Public Health

Jewish Healthcare Foundation and Pittsburgh Regional Health Initiative: Pittsburgh, PA

Research Intern, June-August 2014

Selected through a competitive interview process to join the Jewish Healthcare Foundation’s paid 10-week internship program. Assigned to write a report of a recently completed grant, the Minority AIDS Initiative, an intervention shown by the JHF and its partners to successfully re-engage people living with HIV/AIDS who have been lost to care for more than 180 days. JHF will distribute the report to other regional health agencies or AIDS Service Organizations interested in implementing the intervention.

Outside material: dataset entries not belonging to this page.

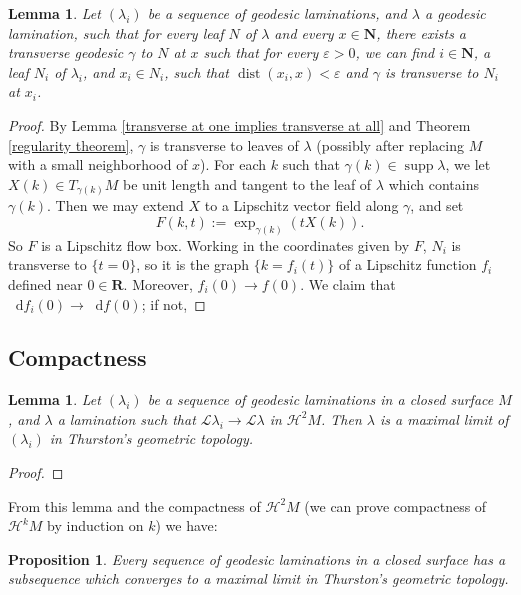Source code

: \documentclass[reqno,10pt]{amsart}
\newcommand{\NN}{\mathbf{N}}
\newcommand{\RR}{\mathbf{R}}
\newcommand*\dif{\mathop{}\!\mathrm{d}}
\DeclareMathOperator{\dist}{dist}
\DeclareMathOperator{\supp}{supp}
\newcommand{\Leaves}{\mathscr L}
\newcommand{\Hypspace}{\mathscr H}
\newtheorem{lemma}[theorem]{Lemma}
\newtheorem{proposition}[theorem]{Proposition}
\theoremstyle{definition}
\numberwithin{equation}{section}
\begin{document}
\begin{lemma}
Let $(\lambda_i)$ be a sequence of geodesic laminations, and $\lambda$ a geodesic lamination, such that for every leaf $N$ of $\lambda$ and every $x \in \NN$, there exists a transverse geodesic $\gamma$ to $N$ at $x$ such that for every $\varepsilon > 0$, we can find $i \in \NN$, a leaf $N_i$ of $\lambda_i$, and $x_i \in N_i$, such that $\dist(x_i, x) < \varepsilon$ and $\gamma$ is transverse to $N_i$ at $x_i$.
\end{lemma}
\begin{proof}
By Lemma \ref{transverse at one implies transverse at all} and Theorem \ref{regularity theorem}, $\gamma$ is transverse to leaves of $\lambda$ (possibly after replacing $M$ with a small neighborhood of $x$).
For each $k$ such that $\gamma(k) \in \supp \lambda$, we let $X(k) \in T_{\gamma(k)} M$ be unit length and tangent to the leaf of $\lambda$ which contains $\gamma(k)$.
Then we may extend $X$ to a Lipschitz vector field along $\gamma$, and set
$$F(k, t) := \exp_{\gamma(k)}(tX(k)).$$
So $F$ is a Lipschitz flow box.
Working in the coordinates given by $F$, $N_i$ is transverse to $\{t = 0\}$, so it is the graph $\{k = f_i(t)\}$ of a Lipschitz function $f_i$ defined near $0 \in \RR$.
Moreover, $f_i(0) \to f(0)$.
We claim that $\dif f_i(0) \to \dif f(0)$; if not,
\end{proof}

\subsection{Compactness}

\begin{lemma}
Let $(\lambda_i)$ be a sequence of geodesic laminations in a closed surface $M$, and $\lambda$ a lamination such that $\Leaves \lambda_i \to \Leaves \lambda$ in $\Hypspace^2 M$.
Then $\lambda$ is a maximal limit of $(\lambda_i)$ in Thurston's geometric topology.
\end{lemma}
\begin{proof}

\end{proof}

From this lemma and the compactness of $\Hypspace^2 M$ (we can prove compactness of $\Hypspace^k M$ by induction on $k$) we have:

\begin{proposition}
Every sequence of geodesic laminations in a closed surface has a subsequence which converges to a maximal limit in Thurston's geometric topology.
\end{proposition}
\end{document}
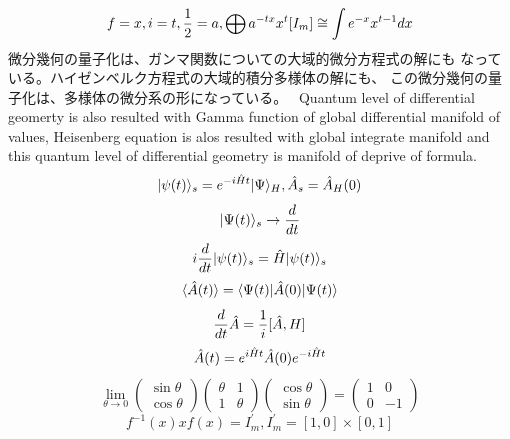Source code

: \documentclass{jsarticle}
\begin{document}
    $$ f = x, i = t, {1 \over 2} = a, \bigoplus a^{-t x}x^t [I_m]
     \cong \int e^{-x} x^{t - 1}dx $$
    微分幾何の量子化は、ガンマ関数についての大域的微分方程式の解にも
    なっている。ハイゼンベルク方程式の大域的積分多様体の解にも、
    この微分幾何の量子化は、多様体の微分系の形になっている。　
    Quantum level of differential geomerty is also resulted with
    Gamma function of global differential manifold of values, Heisenberg
    equation is alos resulted with global integrate manifold and this
    quantum level of differential geometry is manifold of deprive of formula.
    $$ |\psi(t)\rangle_s = e^{-i\Hat{H} t}|\Psi\rangle_{H},
    \Hat{A}_s = \Hat{A}_H(0) $$
    $$ |\Psi(t)\rangle_s \to {d \over dt} $$
    $$ i {d \over dt}|\psi (t) \rangle_s = \Hat{H}|\psi(t)\rangle_s $$
    $$ \langle\Hat{A}(t)\rangle = \langle\Psi(t)|\Hat{A}(0)|\Psi(t)\rangle  $$
    $$ {d \over dt}\Hat{A} = {1 \over i}[\Hat{A},H] $$
    $$ \Hat{A}(t) = e^{i\Hat{H}t}\Hat{A}(0)e^{-i\Hat{H}t} $$
    $$ \lim_{\theta \to 0} \begin{pmatrix} \sin \theta \\
    \cos \theta \end{pmatrix} \begin{pmatrix} \theta & 1 \\
    1 & \theta \end{pmatrix} \begin{pmatrix} \cos \theta \\
    \sin \theta \end{pmatrix} = \begin{pmatrix} 1 & 0 \\
    0 & - 1 \end{pmatrix} $$
    $$ f^{-1}(x) x f(x) = I^{'}_m, I^{'}_m = [1,0] \times [0,1] $$
\end{document}
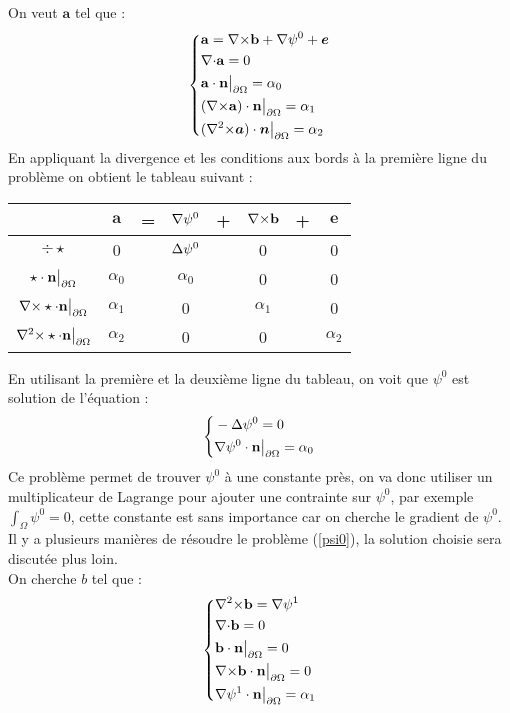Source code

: On veut $\mathbf{a}$ tel que :
\begin{equation}\label{a}
\left\{\begin{aligned}
&\mathbf{a}={\nabla\times} \mathbf{b}+{\nabla}\psi^0+\bm{e}\\
&{\nabla\cdot} \mathbf{a} =0\\
&\mathbf{a}\cdot \mathbf{n}{\big\rvert_{\partial\Omega}} = \alpha_0\\
&({\nabla\times} \mathbf{a})\cdot \mathbf{n}{\big\rvert_{\partial\Omega}} = \alpha_1\\
&({\nabla^2\times} \bm{a})\cdot \bm{n}{\big\rvert_{\partial\Omega}} = \alpha_2
\end{aligned}\right.
\end{equation}
En appliquant la divergence et les conditions aux bords à la première ligne du problème on obtient le tableau suivant :
\begin{center}
\begin{tabular}{c|ccccccc}
& $\mathbf{a}$ & = & ${\nabla}\psi^0$ & + & ${\nabla\times} \mathbf{b}$ & + & $\bm{e}$ \\ \hline
$\div\star$ & 0 & & ${\Delta}\psi^0$ & & 0 & & 0\\ \hline
$\star\cdot \mathbf{n}{\big\rvert_{\partial\Omega}}$ & $\alpha_0$ & & $\alpha_0$ & & 0 & & 0\\ \hline
${\nabla\times}\star\cdot \mathbf{n}{\big\rvert_{\partial\Omega}}$ & $\alpha_1$ & & 0 & & $\alpha_1$ & & 0\\ \hline
${\nabla^2\times}\star\cdot \mathbf{n}{\big\rvert_{\partial\Omega}}$ & $\alpha_2$ & & 0 & & 0 & & $\alpha_2$
\end{tabular}
\end{center}
En utilisant la première et la deuxième ligne du tableau, on voit que $\psi^0$ est solution de l'équation :
\begin{equation}\label{psi0}
\left\{\begin{aligned}
&-{\Delta}\psi^0 = 0\\
&{\nabla}\psi^0\cdot \mathbf{n}{\big\rvert_{\partial\Omega}}=\alpha_0
\end{aligned}\right.
\end{equation}
Ce problème permet de trouver $\psi^0$ à une constante près, on va donc utiliser un multiplicateur de Lagrange pour ajouter une contrainte sur $\psi^0$, par exemple $\int_\Omega \psi^0 = 0$, cette constante est sans importance car on cherche le gradient de $\psi^0$.\\
Il y a plusieurs manières de résoudre le problème (\ref{psi0}), la solution choisie sera discutée plus loin.\\

On cherche $b$ tel que :
\begin{equation}\label{curlb}
\left\{\begin{aligned}
&{\nabla^2\times} \mathbf{b} = {\nabla}\psi^1\\
&{\nabla\cdot} \mathbf{b} = 0\\
&\mathbf{b}\cdot \mathbf{n}{\big\rvert_{\partial\Omega}} = 0\\
&{\nabla\times} \mathbf{b}\cdot \mathbf{n}{\big\rvert_{\partial\Omega}} = 0\\
&{\nabla}\psi^1\cdot \mathbf{n}{\big\rvert_{\partial\Omega}} = \alpha_1
\end{aligned}\right.
\end{equation}


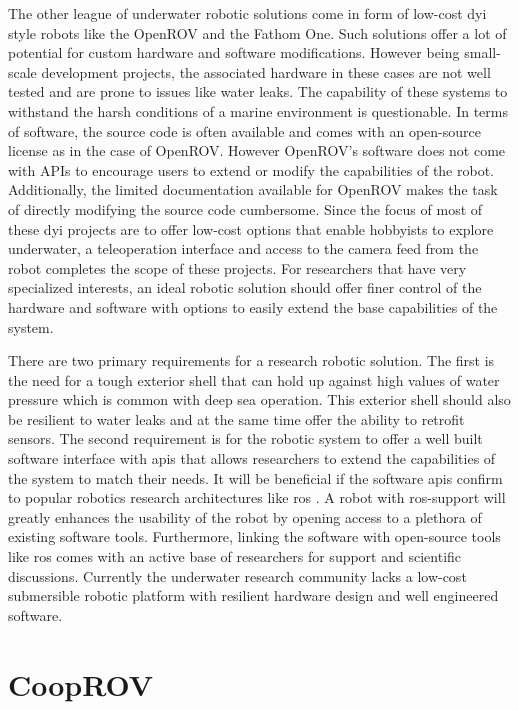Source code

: \documentclass {udthesis}
\begin{document}
The other league of underwater robotic solutions come in form of low-cost \gls{dyi} style robots like the OpenROV \cite{openrov} and the Fathom One\cite{fathomrov}. Such solutions offer a lot of potential for custom hardware and software modifications. However being small-scale development projects, the associated hardware in these cases are not well tested and are prone to issues like water leaks. The capability of these systems to withstand the harsh conditions of a marine environment is questionable. In terms of software, the source code is often available and comes with an open-source license as in the case of OpenROV. However OpenROV's software does not come with APIs to encourage users to extend or modify the capabilities of the robot. Additionally, the limited documentation available for OpenROV makes the task of directly modifying the source code cumbersome. Since the focus of most of these \gls{dyi} projects are to offer low-cost options that enable hobbyists to explore underwater, a teleoperation 
interface and access to the camera feed from the robot completes the scope of these projects. For researchers that have very specialized interests, an ideal robotic solution should offer finer control of the hardware and software with options to easily extend the base capabilities of the system.

There are two primary requirements for a research robotic solution. The first is the need for a tough exterior shell that can hold up against high values of water pressure which is common with deep sea operation. This exterior shell should also be resilient to water leaks and at the same time offer the ability to retrofit sensors. The second requirement is for the robotic system to offer a well built software interface with \gls{api}s that allows researchers to extend the capabilities of the system to match their needs. It will be beneficial if the software \gls{api}s confirm to popular robotics research architectures like \gls{ros} \cite{ros}. A robot with \gls{ros}-support will greatly enhances the usability of the robot by opening access to a plethora of existing software tools. Furthermore, linking the software with open-source tools like \gls{ros} comes with an active base of researchers for support and scientific discussions. Currently the underwater research community lacks a low-cost submersible 
robotic platform with resilient hardware design and well engineered software.

\section{CoopROV}
\end{document}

Outcomes and Achievements:

  • Applied investigative skills honed through historical research to public health research. Analyzed and synthesized qualitative and quantitative data. For example: Analyzed and synthesized feedback from participating agencies to understand the daily workflow of the grant-sponsored Community Outreach Specialists; evaluated this feedback to determine major barriers to success for the grant and to identify innovations that successfully re-engaged lost-to-care patients; collaborated with a biostatistician and reviewed statistical analyses of the project’s quantitative outcomes and selected figures to convey the achievements of the intervention to a general audience.
  • Gained valuable experience writing for a non-scholarly audience. Wrote a 17-page draft of the Minority AIDS Initiative Model Paper focused on: Implementation of the intervention, the role of the Community Outreach Specialists, data collection and evaluation strategies, outcomes of the intervention, and recommendations for future adopters of the intervention.
  • Received training in two proven methodologies for improving healthcare outcomes. Certified in Perfecting Patient Care, a healthcare process improvement methodology, and in Motivational Interviewing, an approach for eliciting behavioral changes in patients that can increase their engagement in their own health care. Also expanded knowledge about how healthcare systems function, especially the specialized subsystem of American AIDS/Ryan White policies, infrastructure, and services.


Albert Einstein College of Medicine of Yeshiva University: New York, NY

Administrative Assistant, Department of Epidemiology, September 2009-June 2011

Provided administrative support to three faculty members and the administrator in the Division of Community Collaboration and Implementation Science, within the Department of Epidemiology. Division research aimed to advance the understanding of public health intervention and practice through rigorous evaluation research and model development.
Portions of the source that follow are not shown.